According to a lawsuit filed in US federal court, Errant Gene Therapeutics is demanding back rights to an experimental gene therapy for beta thalassemia from Memorial Sloan Kettering Cancer Center, reported The New York Times.
The lawsuit alleges the institution is "sitting on the therapy" because its president Craig Thompson has ties to a venture capital firm that bankrolled bluebird bio, which has developed a similar gene therapy for the inherited blood disease, as well as for sickle cell anemia, that yielded strong results in early clinical trials.
The main evidence offered by Errant Gene, to which Sloan Kettering had licensed the rights to the gene therapy 10 years ago, is that its relationship with the cancer center began to deteriorate just as Thompson took office in late 2010. Errant Gene relinquished its rights in 2011.
Jeanne D'Agostino, a spokeswoman for Sloan Kettering, said the allegations regarding Thompson were "utterly without foundation," adding that the cancer center has been moving the therapy forward, having treated a few patients in a clinical trial. Sloan Kettering is asking the judge to dismiss the case, saying the 2011 agreement clearly states that Errant Gene irrevocably surrendered its rights.

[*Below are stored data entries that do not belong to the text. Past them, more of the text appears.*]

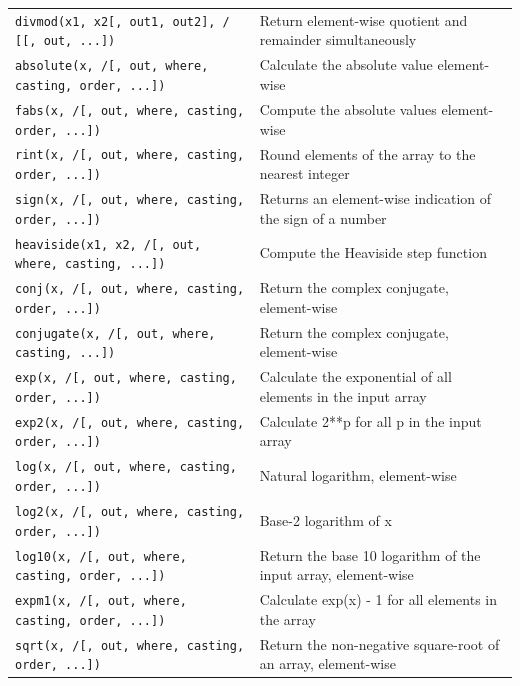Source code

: \documentclass[a4paper,11pt]{book}
\begin{document}
\begin{appendices}
\begin{table}
\begin{tabular}{lp{13cm}}
\texttt{divmod(x1, x2[, out1, out2], / [[, out, ...])}& Return element-wise quotient and remainder simultaneously\\
\texttt{absolute(x, /[, out, where, casting, order, ...])}& Calculate the absolute value element-wise\\
\texttt{fabs(x, /[, out, where, casting, order, ...])}& Compute the absolute values element-wise\\
\texttt{rint(x, /[, out, where, casting, order, ...])}& Round elements of the array to the nearest integer\\
\texttt{sign(x, /[, out, where, casting, order, ...])}& Returns an element-wise indication of the sign of a number\\
\texttt{heaviside(x1, x2, /[, out, where, casting, ...])}& Compute the Heaviside step function\\
\texttt{conj(x, /[, out, where, casting, order, ...])}& Return the complex conjugate, element-wise\\
\texttt{conjugate(x, /[, out, where, casting, ...])}& Return the complex conjugate, element-wise\\
\texttt{exp(x, /[, out, where, casting, order, ...])}& Calculate the exponential of all elements in the input array\\
\texttt{exp2(x, /[, out, where, casting, order, ...])}& Calculate 2**p for all p in the input array\\
\texttt{log(x, /[, out, where, casting, order, ...])}& Natural logarithm, element-wise\\
\texttt{log2(x, /[, out, where, casting, order, ...])}& Base-2 logarithm of x\\
\texttt{log10(x, /[, out, where, casting, order, ...])}& Return the base 10 logarithm of the input array, element-wise\\
\texttt{expm1(x, /[, out, where, casting, order, ...])}& Calculate exp(x) - 1 for all elements in the array\\
\texttt{sqrt(x, /[, out, where, casting, order, ...])}& Return the non-negative square-root of an array, element-wise\\
\bottomrule
\end{tabular}
\end{table}
\clearpage


\end{appendices}
\end{document}
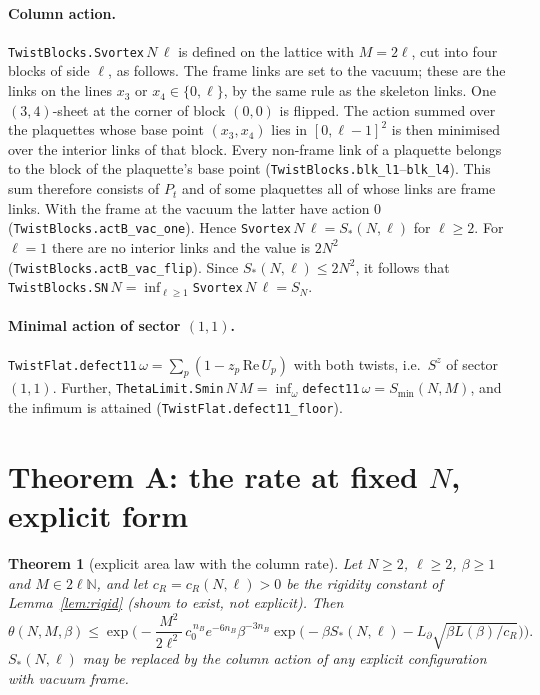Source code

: \documentclass[11pt,a4paper]{article}
\newtheorem{theorem}{Theorem}
\theoremstyle{definition}
\theoremstyle{remark}
\newcommand{\code}[1]{\texttt{#1}}
\begin{document}
\paragraph{Column action.}
\code{TwistBlocks.Svortex}$\,N\,\ell$ is defined on the lattice with $M=2\ell$, cut into four blocks of side $\ell$, as follows.
The frame links are set to the vacuum; these are the links on the lines $x_3$ or $x_4\in\{0,\ell\}$, by the same rule as the skeleton links.
One $(3,4)$-sheet at the corner of block $(0,0)$ is flipped.
The action summed over the plaquettes whose base point $(x_3,x_4)$ lies in $[0,\ell-1]^2$ is then minimised over the interior links of that block.
Every non-frame link of a plaquette belongs to the block of the plaquette's base point (\code{TwistBlocks.blk\_l1}--\code{blk\_l4}).
This sum therefore consists of $P_t$ and of some plaquettes all of whose links are frame links.
With the frame at the vacuum the latter have action $0$ (\code{TwistBlocks.actB\_vac\_one}). Hence \code{Svortex}$\,N\,\ell=S_*(N,\ell)$ for $\ell\ge2$.
For $\ell=1$ there are no interior links and the value is $2N^2$ (\code{TwistBlocks.actB\_vac\_flip}).
Since $S_*(N,\ell)\le2N^2$, it follows that \code{TwistBlocks.SN}$\,N=\inf_{\ell\ge1}$\code{Svortex}$\,N\,\ell=S_N$.

\paragraph{Minimal action of sector $(1,1)$.}
\code{TwistFlat.defect11}$\,\omega=\sum_p(1-z_p\,\mathrm{Re}\,U_p)$ with both twists, i.e.\ $S^z$ of sector $(1,1)$.
Further, \code{ThetaLimit.Smin}$\,N\,M=\inf_\omega$\code{defect11}$\,\omega=S_{\min}(N,M)$, and the infimum is attained (\code{TwistFlat.defect11\_floor}).

\section{Theorem A: the rate at fixed $N$, explicit form}\label{sec:A}

\begin{theorem}[explicit area law with the column rate]\label{thm:A}
Let $N\ge2$, $\ell\ge2$, $\beta\ge1$ and $M\in2\ell\mathbb{N}$, and let $c_R=c_R(N,\ell)>0$ be the rigidity constant of Lemma~\ref{lem:rigid} (shown to exist, not explicit). Then
\[ \theta(N,M,\beta)\le\exp\Big(-\frac{M^2}{2\ell^2}\,c_0^{\,n_B}e^{-6n_B}\beta^{-3n_B}\exp\big(-\beta S_*(N,\ell)-L_\partial\sqrt{\beta L(\beta)/c_R}\big)\Big). \]
$S_*(N,\ell)$ may be replaced by the column action of any explicit configuration with vacuum frame.
\end{theorem}
\end{document}
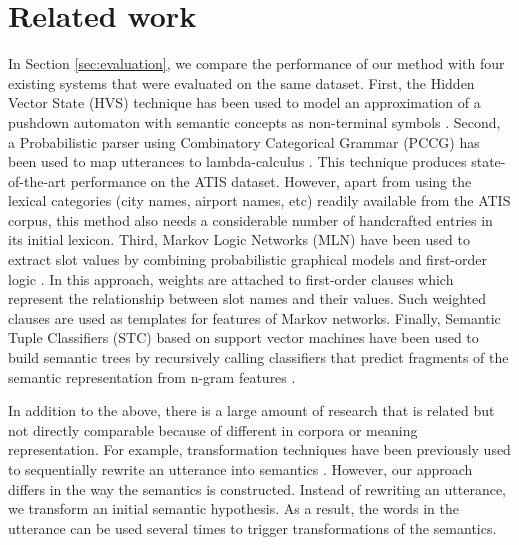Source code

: \documentclass{article}
\begin{document}
\section{Related work}

In Section \ref{sec:evaluation}, we compare the performance of our method with four existing systems that were evaluated on the same dataset. 
First, the Hidden Vector State (HVS) technique has been used to model an approximation of a pushdown automaton with semantic concepts as non-terminal symbols \cite{he05,jurcicek08}. 
Second, a Probabilistic parser using Combinatory Categorical Grammar   (PCCG) has been used to map utterances to lambda-calculus \cite{zettlemoyer07}. 
This technique produces state-of-the-art performance on the ATIS dataset. However, apart from using the lexical categories (city names, airport names, etc) readily available from the ATIS corpus, this method also needs a considerable number of handcrafted entries in its initial lexicon. 
Third, Markov Logic Networks (MLN) have been used to extract slot values by combining probabilistic graphical models and first-order logic \cite{meza08b}. In this approach, weights are attached to first-order clauses which represent the relationship between slot names and their values. Such weighted clauses are used as templates for features of Markov networks.
Finally, Semantic Tuple Classifiers (STC) based on support vector machines have been used to build semantic trees by recursively calling classifiers that predict fragments of the semantic representation from n-gram features \cite{mairesse09}.

In addition to the above, there is a large amount of research that is related but not directly comparable because of different in corpora or meaning representation. 
For example, transformation techniques have been previously used to sequentially rewrite an utterance into semantics \cite{kate05}. However, our approach differs in the way the semantics is constructed. Instead of rewriting an utterance, we transform an initial semantic hypothesis. As a result, the words in the utterance can be used several times to trigger transformations of the semantics. 
\end{document}
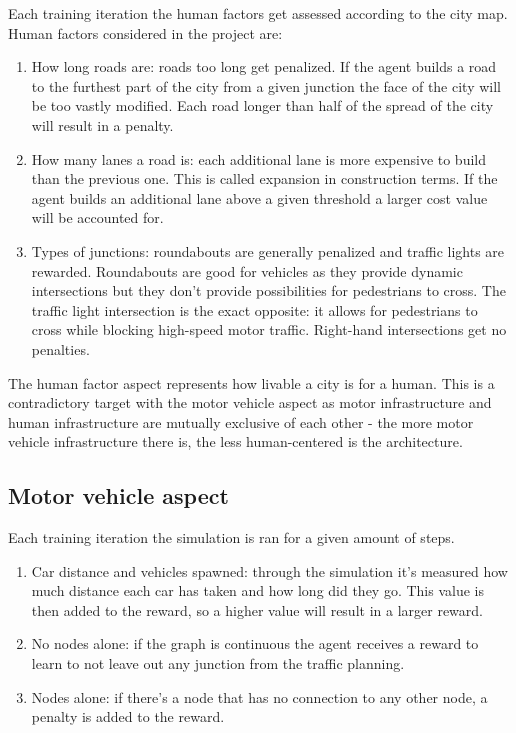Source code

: \documentclass[
]{elteikthesis}[2023/04/10]
\begin{document}
Each training iteration the human factors get assessed according to
the city map. Human factors considered in the project are: 
\begin{enumerate}
\item How long roads are: roads too long get penalized. If the agent builds
a road to the furthest part of the city from a given junction the
face of the city will be too vastly modified. Each road longer than
half of the spread of the city will result in a penalty.
\item How many lanes a road is: each additional lane is more expensive to
build than the previous one. This is called expansion in construction
terms. If the agent builds an additional lane above a given threshold
a larger cost value will be accounted for.
\item Types of junctions: roundabouts are generally penalized and traffic
lights are rewarded. Roundabouts are good for vehicles as they provide
dynamic intersections but they don't provide possibilities for pedestrians
to cross. The traffic light intersection is the exact opposite: it
allows for pedestrians to cross while blocking high-speed motor traffic.
Right-hand intersections get no penalties. 
\end{enumerate}
The human factor aspect represents how livable a city is for a human.
This is a contradictory target with the motor vehicle aspect as motor
infrastructure and human infrastructure are mutually exclusive of each
other - the more motor vehicle infrastructure there is, the less human-centered
is the architecture.

\subsection{Motor vehicle aspect}

Each training iteration the simulation is ran for a given amount of
steps. 
\begin{enumerate}
\item Car distance and vehicles spawned: through the simulation it's measured
how much distance each car has taken and how long did they go. This
value is then added to the reward, so a higher value will result in
a larger reward. 
\item No nodes alone: if the graph is continuous the agent receives a reward
to learn to not leave out any junction from the traffic planning. 
\item Nodes alone: if there's a node that has no connection to any other
node, a penalty is added to the reward.
\end{enumerate}
\end{document}
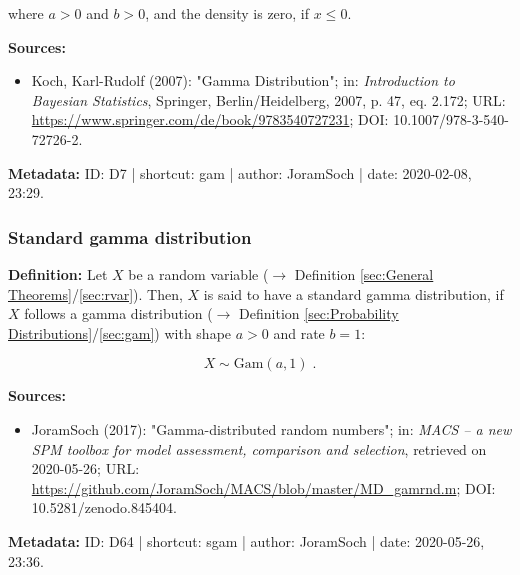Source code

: \documentclass[a4paper,12pt,twoside]{book}
\begin{document}
where $a > 0$ and $b > 0$, and the density is zero, if $x \leq 0$.


\vspace{1em}
\textbf{Sources:}
\begin{itemize}
\item Koch, Karl-Rudolf (2007): "Gamma Distribution"; in: \textit{Introduction to Bayesian Statistics}, Springer, Berlin/Heidelberg, 2007, p. 47, eq. 2.172; URL: \url{https://www.springer.com/de/book/9783540727231}; DOI: 10.1007/978-3-540-72726-2.
\end{itemize}


\vspace{1em}
\textbf{Metadata:} ID: D7 | shortcut: gam | author: JoramSoch | date: 2020-02-08, 23:29.
\vspace{1em}



\subsubsection[\textit{Standard gamma distribution}]{Standard gamma distribution} \label{sec:sgam}
\setcounter{equation}{0}

\textbf{Definition:} Let $X$ be a random variable ($\rightarrow$ Definition \ref{sec:General Theorems}/\ref{sec:rvar}). Then, $X$ is said to have a standard gamma distribution, if $X$ follows a gamma distribution ($\rightarrow$ Definition \ref{sec:Probability Distributions}/\ref{sec:gam}) with shape $a > 0$ and rate $b = 1$:

\begin{equation} \label{eq:sgam-sgam}
X \sim \mathrm{Gam}(a, 1) \; .
\end{equation}


\vspace{1em}
\textbf{Sources:}
\begin{itemize}
\item JoramSoch (2017): "Gamma-distributed random numbers"; in: \textit{MACS – a new SPM toolbox for model assessment, comparison and selection}, retrieved on 2020-05-26; URL: \url{https://github.com/JoramSoch/MACS/blob/master/MD_gamrnd.m}; DOI: 10.5281/zenodo.845404.
\end{itemize}


\vspace{1em}
\textbf{Metadata:} ID: D64 | shortcut: sgam | author: JoramSoch | date: 2020-05-26, 23:36.
\vspace{1em}
\end{document}
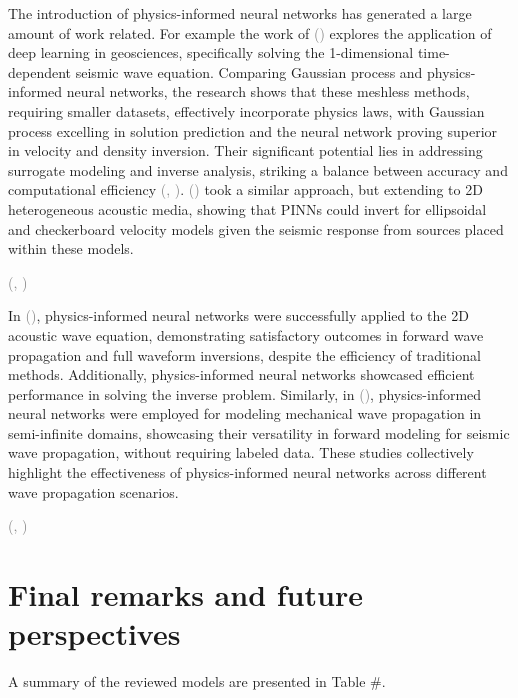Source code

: \documentclass{tufte-handout}
\renewcommand{\citep}[2][]{\textcolor{gray}{(\citeauthor{#2}, \citeyear[#1]{#2})}}
\renewcommand{\citeauthoryear}[2][]{\textcolor{gray}{\citeauthor{#2} (\textcolor{gray}{\citeyear[#1]{#2}})}}
\begin{document}
The introduction of physics-informed neural networks has generated a large amount of work related. For example the work of \citeauthoryear{karimpouli_physics_2020} explores the application of deep learning in geosciences, specifically solving the 1-dimensional time-dependent seismic wave equation. Comparing Gaussian process and physics-informed neural networks, the research shows that these meshless methods, requiring smaller datasets, effectively incorporate physics laws, with Gaussian process excelling in solution prediction and the neural network proving superior in velocity and density inversion. Their significant potential lies in addressing surrogate modeling and inverse analysis, striking a balance between accuracy and computational efficiency \citep{Song2022}. \citeauthoryear{rash_2022} took a similar approach, but extending to 2D heterogeneous acoustic media, showing that PINNs could invert for ellipsoidal and checkerboard velocity models given the seismic response from sources placed within these models.

\citep{alkhadhr_modeling_2021}


In \citeauthoryear{moseley_physics-informed_2022}, physics-informed neural networks were successfully applied to the 2D acoustic wave equation, demonstrating satisfactory outcomes in forward wave propagation and full waveform inversions, despite the efficiency of traditional methods. Additionally, physics-informed neural networks showcased efficient performance in solving the inverse problem. Similarly, in \citeauthoryear{ren_seismicnet_2024}, physics-informed neural networks were employed for modeling mechanical wave propagation in semi-infinite domains, showcasing their versatility in forward modeling for seismic wave propagation, without requiring labeled data. These studies collectively highlight the effectiveness of physics-informed neural networks across different wave propagation scenarios.

\citep{wu_helmholtz-equation_2023}



\section{Final remarks and future perspectives}\label{sec:final_remarks_and_perspectives}


A summary of the reviewed models are presented in Table \#.
\end{document}

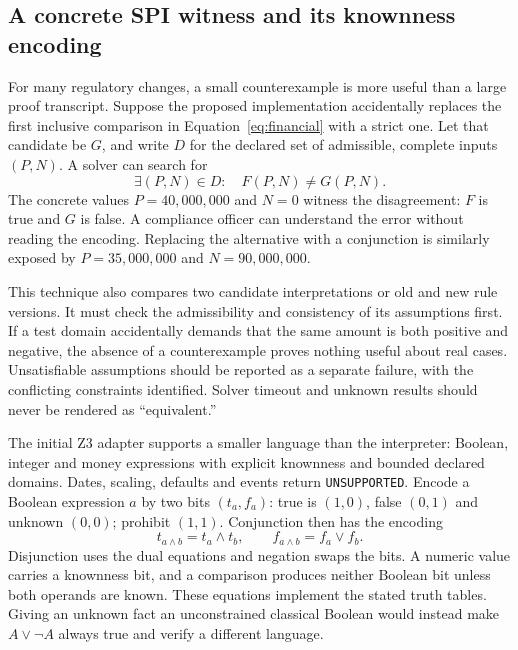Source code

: \subsection{A concrete SPI witness and its knownness encoding}
\label{merge:P-03-product:06}


For many regulatory changes, a small counterexample is more useful than a large
proof transcript. Suppose the proposed implementation accidentally replaces the
first inclusive comparison in Equation~\eqref{eq:financial} with a strict one.
Let that candidate be $G$, and write $D$ for the declared set of admissible,
complete inputs $(P,N)$. A solver can search for
\begin{equation}
 \exists (P,N)\in D:\quad F(P,N)\ne G(P,N).
 \label{eq:counterexample}
\end{equation}
The concrete values $P=40{,}000{,}000$ and $N=0$ witness the disagreement:
$F$ is true and $G$ is false. A compliance officer can understand the error
without reading the encoding. Replacing the alternative with a conjunction is
similarly exposed by $P=35{,}000{,}000$ and $N=90{,}000{,}000$.

This technique also compares two candidate interpretations or old and new rule
versions. It must check the admissibility and consistency of its assumptions
first. If a test domain accidentally demands that the same amount is both
positive and negative, the absence of a counterexample proves nothing useful
about real cases. Unsatisfiable assumptions should be reported as a separate
failure, with the conflicting constraints identified. Solver timeout and unknown
results should never be rendered as ``equivalent.''


The initial Z3 adapter supports a smaller language than the interpreter:
Boolean, integer and money expressions with explicit knownness and bounded
declared domains. Dates, scaling, defaults and events return
\texttt{UNSUPPORTED}. Encode a Boolean expression $a$ by two bits $(t_a,f_a)$:
true is $(1,0)$, false $(0,1)$ and unknown $(0,0)$; prohibit $(1,1)$.
Conjunction then has the encoding
\begin{equation}
 t_{a\land b}=t_a\land t_b,\qquad
 f_{a\land b}=f_a\lor f_b.
 \label{eq:knownness}
\end{equation}
Disjunction uses the dual equations and negation swaps the bits. A numeric value
carries a knownness bit, and a comparison produces neither Boolean bit unless
both operands are known. These equations implement the stated truth tables.
Giving an unknown fact an unconstrained classical Boolean would instead make
$A\lor\neg A$ always true and verify a different language.


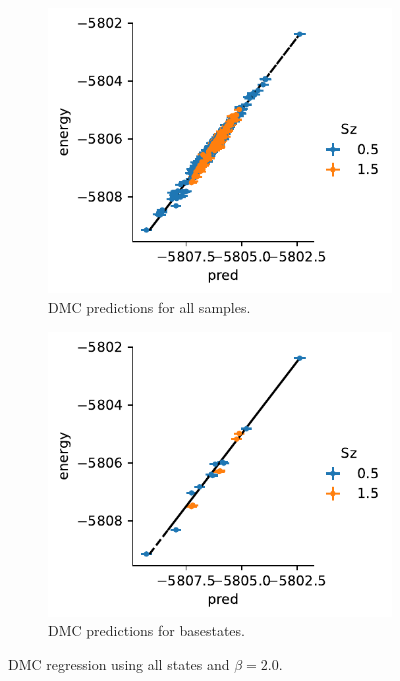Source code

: \documentclass{article}
\begin{document}
\begin{figure}
\centering
\begin{subfigure}{.5\textwidth}
  \centering
  \includegraphics[width=\linewidth]{../qwalk/ub3lyp_s1_/analysis/fit.pdf}
  \caption{DMC predictions for all samples.}
  \label{fig:sub6}
\end{subfigure}%
\begin{subfigure}{.5\textwidth}
  \centering
  \includegraphics[width=\linewidth]{../qwalk/ub3lyp_s1_/analysis/fit_baseonly.pdf}
  \caption{DMC predictions for basestates. }
  \label{fig:sub7}
\end{subfigure}
\label{fig:test2}
\caption{DMC regression using all states and $\beta=2.0$.}
\end{figure}
\end{document}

Andrew Maslow, who was the director of industrial affairs at Sloan Kettering until early 2012, said the cancer center had to wrest back control of the project from Errant Gene founder Patrick Girondi because he lacked the necessary money and expertise.
However, Girondi has supporters, particularly among patient advocacy groups, who wonder why Sloan Kettering has not announced a deal with a different company in the four years since it took back rights to the therapy. BioMarin Pharmaceuticals tried to buy the rights last year, but was turned down, according to the lawsuit.